18.11.1982 tarihinde Ankara İlahiyat Fakültesi'ne döndüm. Bir ara
Dekan Vekilliği görevinde bulundum. Ertesi öğretim yılında yine İmam
Muhammed Üniversitesi'ne intisab ettim. 1987-88 öğretim yılında da
Cezayir'deki İmam Abdülkadir İslarn İlimleri Üniversitesi'nde Tefsir
ve Tasavvuf derslerini okuttum; Yüksek Lisans derslerine girdim. Artık
yurda dönme arzusunu hissettim. Yurda dönünce Ondokuzmayıs Üniversitesi
İlahiyat Fakültesi Temel İslam İlimleri Başkanlığı'na getirildim.
1988'den 1995'e kadar birçok asistan yetiştirdim. Bunlardan Doçent, Yr.
Doçent olanlar var. Evet oradan içim rahat olarak İstanbul İlahiyat
Fakültesi'ne atandım. 1995'ten beri İstanbul İlahiyat Fakültesi'nde
Öğretim Görevlisi ve Temel İslam İlimleri Bölüm Başkanlığı'nı
yapmaktayım. İki kızım ve iki oğlum var. Telif, terceme,
edisyon-kritik dahil birçok eser yazdım. 12 cilt olan "Yüce
Kur'an'ın Çağdaş Tefsiri", yirmi yıllık bir çalışmamın ürünüdür.
"Kur'an Ansiklopedisi" de basılmak üzeredir.
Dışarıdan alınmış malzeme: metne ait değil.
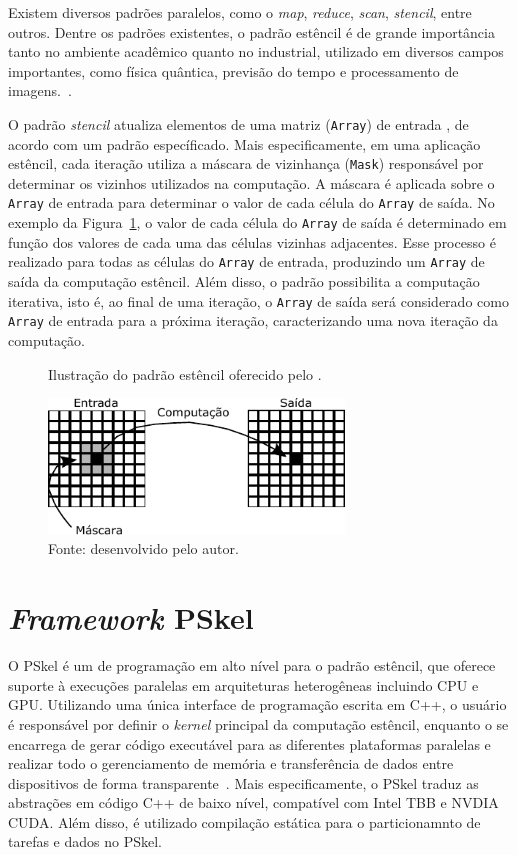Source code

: Existem diversos padrões paralelos, como o \textit{map}, \textit{reduce},
\textit{scan}, \textit{stencil}, entre outros. Dentre os padrões existentes, o
padrão estêncil é de grande importância tanto no ambiente acadêmico quanto no
industrial, utilizado em diversos campos importantes, como física quântica,
previsão do tempo e processamento de imagens.~\cite{pereira15}.


O padrão \textit{stencil} atualiza elementos de uma matriz (\texttt{Array}) de entrada
, de acordo com um padrão específicado. Mais especificamente, em uma aplicação
estêncil, cada iteração utiliza a máscara de vizinhança (\texttt{Mask})
responsável por determinar os vizinhos utilizados na computação. A máscara é
aplicada sobre o \texttt{Array} de entrada para determinar o valor de cada
célula do \texttt{Array} de saída. No exemplo da Figura~\ref{fig:stencil}, o
valor de cada célula do \texttt{Array} de saída é determinado em função dos
valores de cada uma das células vizinhas adjacentes. Esse processo é realizado
para todas as células do \texttt{Array} de entrada, produzindo um \texttt{Array}
de saída da computação estêncil. Além disso, o padrão possibilita a computação
iterativa, isto é, ao final de uma iteração, o \texttt{Array} de saída será
considerado como \texttt{Array} de entrada para a próxima iteração,
caracterizando uma nova iteração da computação.

\begin{figure}[t]
	\centering
	\caption{Ilustração do padrão estêncil oferecido pelo \pskel.}
	\includegraphics[width=0.7\textwidth]{figs/stencilComp.pdf}
    \caption*{Fonte: desenvolvido pelo autor.}
	\label{fig:stencil}
\end{figure}



\section{\textit{Framework} PSkel}
O PSkel é um \fw de programação em alto nível para o padrão estêncil, que
oferece suporte à execuções paralelas em arquiteturas heterogêneas incluindo CPU
e GPU. Utilizando uma única interface de programação escrita em C++, o usuário é
responsável por definir o \textit{kernel} principal da computação estêncil,
enquanto o \fw se encarrega de gerar código executável para as diferentes
plataformas paralelas e realizar todo o gerenciamento de memória e transferência
de dados entre dispositivos de forma transparente~\cite{pereira15}. Mais
especificamente, o PSkel traduz as abstrações em código C++ de baixo nível,
compatível com Intel TBB e NVDIA CUDA. Além disso, é utilizado compilação
estática para o particionamnto de tarefas e dados no PSkel.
Sayın
Ateş, mütevazi bir biçimde anlattığınız kariyerinize bakınca çok
değerli birikimleriniz olduğunuz hemen anlaşılıyor. Biz
de birikimlerinizden hem kendimizi hemde okuyucu kitlemizi faydalandırmak
itiyoruz. Müsadenizle sorularıma geçmek istiyorum. -Siz
Kur’an ve Hadisler ışığında Kader denince ne anlıyorsunuz? Biz
herşeyi bir kaderle (bir ölçü, düzen ve planla) yaratmışızdır.
(Kamer: 37/49) Bu
âyette Allah’ın, herşeyi belli bir kader (ölçü, miktar ve düzen)
ile yarattığı vurgulanmaktadır. Müfessirler, buradaki kader
kelimesini, Allah’ın ezelde insanların yapacakları işleri ve kâinâttaki
herşeyi planlayıp takdir ettiği şeklinde açıklayan rivâyetler aktarırlar.
Bu rivâyetlere göre bu âyet inince bazı sahâbîler, Hz. Peygamber
(s.a.v.)’e gelip: “Öyle ise çalışmak niçin? Kadere güvenip çalışmayı
bıraksak olmaz mı? Yaptığımız iş, bizim yeni yaptığımız bir şey
midir?” demişler. Peygamber (s.a.v.): “Siz amel ediniz, herkese yaratıldığı
iş kolaylaştırılır” demiş. Yine rivâyete göre müşrikler gelip
peygamberler hakkında tartışmışlar, bu iki âyet inmiş. Bir
rivâyete göre Hz. Peygamber, bu âyetin, âhir zamanda gelecek ve
Allah’ın kaderini yalanlayacak bir cemâat hakkında indiğini söylemiş.
Abdullah
ibn Ömer yoluyla da Peygamber’in: “Her ümmetin mecû-sîleri vardır,
Benim ümmetimin mecûsîleri de ‘kader yoktur’ diyenlerdir. Hasta
olurlarsa onları sormayınız, ölürlerse cenazelerine gitmeyiniz!”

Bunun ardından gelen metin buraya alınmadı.